[Opening Data extracts section]
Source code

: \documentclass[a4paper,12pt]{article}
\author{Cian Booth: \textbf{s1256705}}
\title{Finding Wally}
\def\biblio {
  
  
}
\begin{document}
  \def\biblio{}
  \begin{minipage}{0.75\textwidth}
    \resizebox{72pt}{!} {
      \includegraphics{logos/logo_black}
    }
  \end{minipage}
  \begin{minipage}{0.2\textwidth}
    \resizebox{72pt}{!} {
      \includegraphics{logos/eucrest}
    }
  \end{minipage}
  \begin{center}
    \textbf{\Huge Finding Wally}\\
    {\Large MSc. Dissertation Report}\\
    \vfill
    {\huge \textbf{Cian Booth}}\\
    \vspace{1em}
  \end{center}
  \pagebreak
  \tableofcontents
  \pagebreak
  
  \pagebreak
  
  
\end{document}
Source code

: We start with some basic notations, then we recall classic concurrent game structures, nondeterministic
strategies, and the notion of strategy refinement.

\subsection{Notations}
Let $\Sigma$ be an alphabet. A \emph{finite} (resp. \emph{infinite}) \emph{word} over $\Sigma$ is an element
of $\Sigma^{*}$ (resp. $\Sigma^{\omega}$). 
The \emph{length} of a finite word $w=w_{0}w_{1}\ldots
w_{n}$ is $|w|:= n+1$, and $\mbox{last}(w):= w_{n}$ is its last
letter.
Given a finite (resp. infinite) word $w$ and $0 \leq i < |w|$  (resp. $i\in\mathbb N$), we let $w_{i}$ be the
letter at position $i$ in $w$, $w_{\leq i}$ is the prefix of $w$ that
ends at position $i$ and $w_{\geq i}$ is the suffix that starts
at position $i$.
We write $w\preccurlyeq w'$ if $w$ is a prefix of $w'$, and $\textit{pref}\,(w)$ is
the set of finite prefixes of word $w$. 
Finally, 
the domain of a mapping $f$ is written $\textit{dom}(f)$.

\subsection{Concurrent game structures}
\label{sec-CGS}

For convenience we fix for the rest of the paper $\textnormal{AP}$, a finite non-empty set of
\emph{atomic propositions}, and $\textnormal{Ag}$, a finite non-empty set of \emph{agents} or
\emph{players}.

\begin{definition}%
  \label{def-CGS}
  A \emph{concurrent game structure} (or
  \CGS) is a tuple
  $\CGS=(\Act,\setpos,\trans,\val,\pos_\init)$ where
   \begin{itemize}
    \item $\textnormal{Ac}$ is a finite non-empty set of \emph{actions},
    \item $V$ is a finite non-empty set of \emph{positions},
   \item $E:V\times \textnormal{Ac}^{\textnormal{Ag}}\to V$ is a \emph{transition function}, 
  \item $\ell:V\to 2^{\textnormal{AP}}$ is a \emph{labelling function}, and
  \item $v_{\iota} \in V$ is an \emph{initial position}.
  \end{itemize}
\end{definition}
[Closing Data extracts section]
[Opening Data extracts section]
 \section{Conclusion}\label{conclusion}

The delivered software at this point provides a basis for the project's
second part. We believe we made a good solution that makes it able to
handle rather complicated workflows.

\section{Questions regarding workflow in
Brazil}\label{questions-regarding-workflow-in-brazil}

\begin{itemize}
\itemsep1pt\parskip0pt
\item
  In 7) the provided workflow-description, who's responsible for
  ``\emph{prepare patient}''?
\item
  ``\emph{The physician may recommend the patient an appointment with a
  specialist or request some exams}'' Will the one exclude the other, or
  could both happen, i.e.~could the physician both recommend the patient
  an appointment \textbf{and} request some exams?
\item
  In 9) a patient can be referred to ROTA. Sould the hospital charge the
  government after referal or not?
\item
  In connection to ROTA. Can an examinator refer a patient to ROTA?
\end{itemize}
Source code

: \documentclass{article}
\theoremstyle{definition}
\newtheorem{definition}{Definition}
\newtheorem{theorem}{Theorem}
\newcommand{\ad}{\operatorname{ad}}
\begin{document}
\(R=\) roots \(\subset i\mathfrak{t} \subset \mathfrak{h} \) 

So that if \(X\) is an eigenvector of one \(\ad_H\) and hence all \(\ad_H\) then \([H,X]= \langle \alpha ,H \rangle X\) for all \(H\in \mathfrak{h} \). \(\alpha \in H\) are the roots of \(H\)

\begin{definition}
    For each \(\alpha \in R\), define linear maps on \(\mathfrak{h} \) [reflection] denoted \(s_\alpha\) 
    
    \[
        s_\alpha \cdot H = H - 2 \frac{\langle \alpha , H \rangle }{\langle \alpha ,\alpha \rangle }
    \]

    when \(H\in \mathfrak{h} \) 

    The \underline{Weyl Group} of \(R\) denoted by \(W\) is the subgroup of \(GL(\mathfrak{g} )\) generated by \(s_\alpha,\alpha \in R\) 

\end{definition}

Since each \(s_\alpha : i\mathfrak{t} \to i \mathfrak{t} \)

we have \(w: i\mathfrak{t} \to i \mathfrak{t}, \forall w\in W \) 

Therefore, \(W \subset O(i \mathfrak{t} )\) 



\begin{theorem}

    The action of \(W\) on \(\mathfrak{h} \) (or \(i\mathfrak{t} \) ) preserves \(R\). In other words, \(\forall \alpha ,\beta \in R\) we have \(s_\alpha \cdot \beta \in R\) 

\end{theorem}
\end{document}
[Closing Data extracts section]
[Opening Data extracts section]
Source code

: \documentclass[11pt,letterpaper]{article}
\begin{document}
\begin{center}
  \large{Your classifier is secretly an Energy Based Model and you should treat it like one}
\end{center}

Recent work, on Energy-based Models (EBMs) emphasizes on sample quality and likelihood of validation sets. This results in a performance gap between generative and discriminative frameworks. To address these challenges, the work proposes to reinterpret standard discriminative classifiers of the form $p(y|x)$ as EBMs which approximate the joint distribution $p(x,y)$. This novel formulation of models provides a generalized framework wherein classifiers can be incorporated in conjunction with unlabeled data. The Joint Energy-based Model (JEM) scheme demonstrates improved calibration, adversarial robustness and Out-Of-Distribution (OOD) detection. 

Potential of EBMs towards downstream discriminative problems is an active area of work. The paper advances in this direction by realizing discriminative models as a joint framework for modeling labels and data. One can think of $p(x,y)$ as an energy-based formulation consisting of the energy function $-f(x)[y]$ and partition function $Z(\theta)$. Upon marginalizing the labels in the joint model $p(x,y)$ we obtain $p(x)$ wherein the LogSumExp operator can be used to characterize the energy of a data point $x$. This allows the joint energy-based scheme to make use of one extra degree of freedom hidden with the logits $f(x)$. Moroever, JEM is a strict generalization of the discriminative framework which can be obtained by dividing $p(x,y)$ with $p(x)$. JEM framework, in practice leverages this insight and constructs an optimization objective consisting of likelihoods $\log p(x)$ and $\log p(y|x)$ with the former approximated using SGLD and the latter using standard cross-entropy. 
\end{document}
[Closing Data extracts section]
• _Problem description_:
Locate all lines in the listing above with the word "exams". Copy them.

• _Finished task_:
  specialist or request some exams}'' Will the one exclude the other, or
  an appointment \textbf{and} request some exams?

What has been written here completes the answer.